Tuthy Feminisosialistha

Sabtu, 08 Maret 2014

LOGIKA PEMBANGUNAN BERBASIS KAPITAL


Pada tahun 1967, dibawah pemerintahan Soeharto, Undang-Undang Penanaman Modal Asing dilahirkan di Indonesia sebagai bentuk pelayanan negara terhadap koorporasi. Pengerukan terhadap tanah serta sumberdaya yang terkandung didalamnya oleh investasi padat modal menjadi sebuah hal yang wajib dilakukan demi: Mengejar Pembangunan.

Pembangunan siapa dan dimana yang mau dikejar? Pembangunan, kemajuan dan kehidupan modern negara-negara kapitalis maju yang diwakili oleh Amerika Serikat, Eropa, Australia, Jepang, Cina dan India. Disana ada surga dunia yang menjanjikan, bangunan bertingkat, mobil mewah, hotel yang ada kolam renangnya, rumah yang ada kolam ikannya dan pakaian-pakaian bermerek. Tentu saja gaya hidup seperti ini harus dipenuhi dengan nilai tukar (bukan nilai guna!) yang bernama “uang”—satu-satunya nilai tukar yang diakui dunia modern hari ini.

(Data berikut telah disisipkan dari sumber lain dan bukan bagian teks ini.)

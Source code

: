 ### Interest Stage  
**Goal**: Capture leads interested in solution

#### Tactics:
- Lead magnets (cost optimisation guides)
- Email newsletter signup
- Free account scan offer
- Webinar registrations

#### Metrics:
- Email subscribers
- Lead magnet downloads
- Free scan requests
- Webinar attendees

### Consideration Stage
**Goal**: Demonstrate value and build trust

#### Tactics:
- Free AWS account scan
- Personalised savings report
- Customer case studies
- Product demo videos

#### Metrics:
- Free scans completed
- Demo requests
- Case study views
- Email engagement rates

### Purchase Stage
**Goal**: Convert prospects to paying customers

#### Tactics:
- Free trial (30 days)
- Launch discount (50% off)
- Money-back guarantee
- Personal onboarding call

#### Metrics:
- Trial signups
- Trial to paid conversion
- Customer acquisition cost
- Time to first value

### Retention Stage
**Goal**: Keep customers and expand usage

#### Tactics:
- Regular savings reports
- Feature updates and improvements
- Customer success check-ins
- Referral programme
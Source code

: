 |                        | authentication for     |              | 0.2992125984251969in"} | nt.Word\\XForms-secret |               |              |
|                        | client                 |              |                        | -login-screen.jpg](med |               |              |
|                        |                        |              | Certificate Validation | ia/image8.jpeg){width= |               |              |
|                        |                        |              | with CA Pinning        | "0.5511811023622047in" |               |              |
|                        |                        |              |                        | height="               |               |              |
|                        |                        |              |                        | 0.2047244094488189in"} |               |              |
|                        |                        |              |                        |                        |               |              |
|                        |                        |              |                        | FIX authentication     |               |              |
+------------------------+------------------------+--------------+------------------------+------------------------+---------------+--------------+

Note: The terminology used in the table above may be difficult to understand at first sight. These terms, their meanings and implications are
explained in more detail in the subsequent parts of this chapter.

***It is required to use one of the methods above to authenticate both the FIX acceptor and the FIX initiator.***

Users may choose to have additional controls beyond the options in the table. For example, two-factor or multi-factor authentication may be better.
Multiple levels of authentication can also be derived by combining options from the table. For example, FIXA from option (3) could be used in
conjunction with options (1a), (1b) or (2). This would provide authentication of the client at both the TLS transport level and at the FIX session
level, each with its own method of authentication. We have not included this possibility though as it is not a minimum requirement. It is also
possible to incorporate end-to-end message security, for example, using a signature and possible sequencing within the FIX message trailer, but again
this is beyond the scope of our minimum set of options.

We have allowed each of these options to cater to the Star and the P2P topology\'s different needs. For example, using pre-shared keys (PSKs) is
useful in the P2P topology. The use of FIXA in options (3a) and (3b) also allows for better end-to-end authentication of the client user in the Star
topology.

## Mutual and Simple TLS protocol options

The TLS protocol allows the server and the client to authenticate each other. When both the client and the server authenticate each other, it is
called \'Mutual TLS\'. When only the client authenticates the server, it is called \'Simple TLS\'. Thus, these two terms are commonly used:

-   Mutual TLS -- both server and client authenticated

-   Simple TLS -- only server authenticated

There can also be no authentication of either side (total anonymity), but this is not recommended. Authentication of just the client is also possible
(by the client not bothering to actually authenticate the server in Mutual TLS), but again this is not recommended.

Mengejar pembangunan yang dimaksud adalah bagaimana merubah Jakarta menjadi New York; padi menjadi pabrik; cengkeh dan pala menjadi emas dan nikel; kelapa dotu-dotu menjadi kelapa sawit; kampung menjadi kota kecil; atap rumbia menjadi seng; dinding bambu menjadi tembok-tembok berwarna-warni; alas tanah menjadi marmer; gerobak sapi menjadi kendaraan berpolusi; hamparan kebun pisang dan kasbi menjadi jalanan lebar beraspal; dan seterusnya, dan seterusnya.

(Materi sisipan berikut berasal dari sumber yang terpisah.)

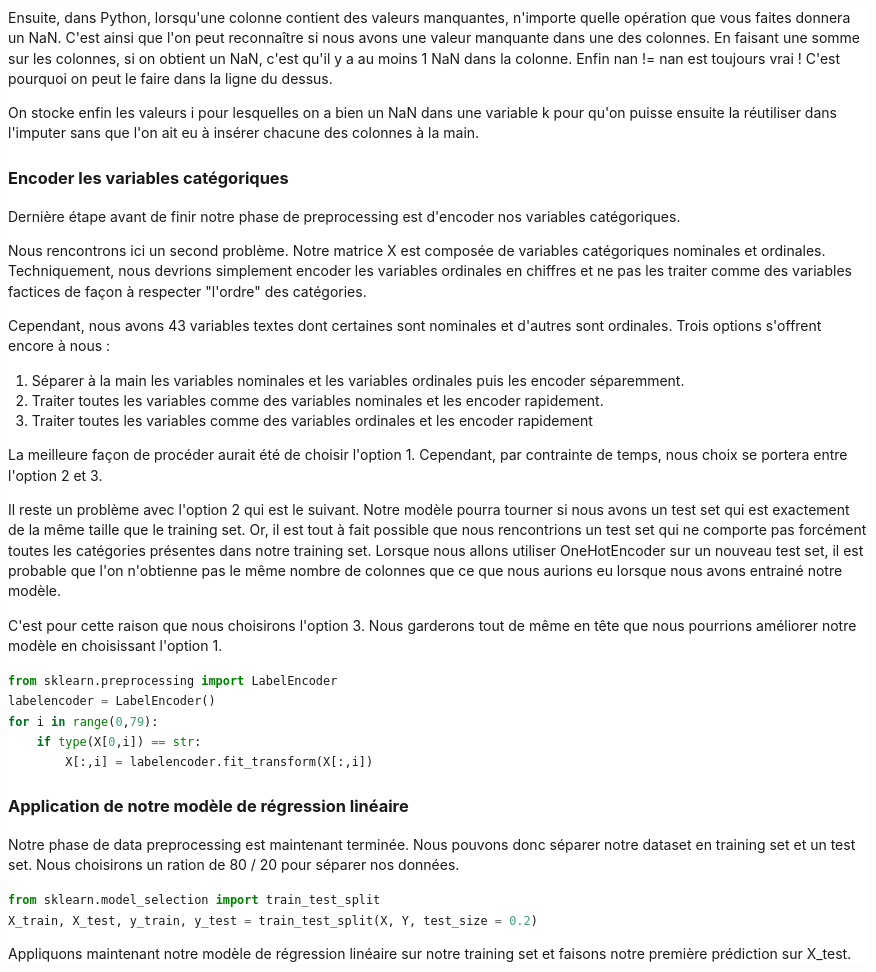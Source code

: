 Ensuite, dans Python, lorsqu'une colonne contient des valeurs manquantes, n'importe quelle opération que vous faites donnera un NaN. C'est ainsi que l'on peut reconnaître si nous avons une valeur manquante dans une des colonnes. En faisant une somme sur les colonnes, si on obtient un NaN, c'est qu'il y a au moins 1 NaN dans la colonne. Enfin nan != nan est toujours vrai ! C'est pourquoi on peut le faire dans la ligne du dessus.

On stocke enfin les valeurs i pour lesquelles on a bien un NaN dans une variable k pour qu'on puisse ensuite la réutiliser dans l'imputer sans que l'on ait eu à insérer chacune des colonnes à la main.


### Encoder les variables catégoriques

Dernière étape avant de finir notre phase de preprocessing est d'encoder nos variables catégoriques.

Nous rencontrons ici un second problème. Notre matrice X est composée de variables catégoriques nominales et ordinales. Techniquement, nous devrions simplement encoder les variables ordinales en chiffres et ne pas les traiter comme des variables factices de façon à respecter "l'ordre" des catégories.

Cependant, nous avons 43 variables textes dont certaines sont nominales et d'autres sont ordinales. Trois options s'offrent encore à nous :

1. Séparer à la main les variables nominales et les variables ordinales puis les encoder séparemment.
2. Traiter toutes les variables comme des variables nominales et les encoder rapidement.
3. Traiter toutes les variables comme des variables ordinales et les encoder rapidement


La meilleure façon de procéder aurait été de choisir l'option 1. Cependant, par contrainte de temps, nous choix se portera entre l'option 2 et 3.

Il reste un problème avec l'option 2 qui est le suivant. Notre modèle pourra tourner si nous avons un test set qui est exactement de la même taille que le training set. Or, il est tout à fait possible que nous rencontrions un test set qui ne comporte pas forcément toutes les catégories présentes dans notre training set. Lorsque nous allons utiliser OneHotEncoder sur un nouveau test set, il est probable que l'on n'obtienne pas le même nombre de colonnes que ce que nous aurions eu lorsque nous avons entrainé notre modèle.

C'est pour cette raison que nous choisirons l'option 3. Nous garderons tout de même en tête que nous pourrions améliorer notre modèle en choisissant l'option 1.

```python
from sklearn.preprocessing import LabelEncoder
labelencoder = LabelEncoder()
for i in range(0,79):
    if type(X[0,i]) == str:        
        X[:,i] = labelencoder.fit_transform(X[:,i])
```

### Application de notre modèle de régression linéaire

Notre phase de data preprocessing est maintenant terminée. Nous pouvons donc séparer notre dataset en training set et un test set. Nous choisirons un ration de 80 / 20 pour séparer nos données.

```python
from sklearn.model_selection import train_test_split
X_train, X_test, y_train, y_test = train_test_split(X, Y, test_size = 0.2)
```
Appliquons maintenant notre modèle de régression linéaire sur notre training set et faisons notre première prédiction sur X_test.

Intinya merubah tanah menjadi modal, menjadi “uang”, untuk kepentingan akumulasi keuntungan. Keuntungan siapa? Tentunya bukan keuntungan bagi kolektif rakyat Indonesia, melainkan keuntungan segelintir tuan-tuan pemilik modal berdasi, yang duduk nyaman di atas kursi putar, memilih menu “santapan” emas, nikel, batubara, sawit, minyak dan gas yang disediakan sang “pelayan” berdasi dari atas gedung hotel ruang VVIP.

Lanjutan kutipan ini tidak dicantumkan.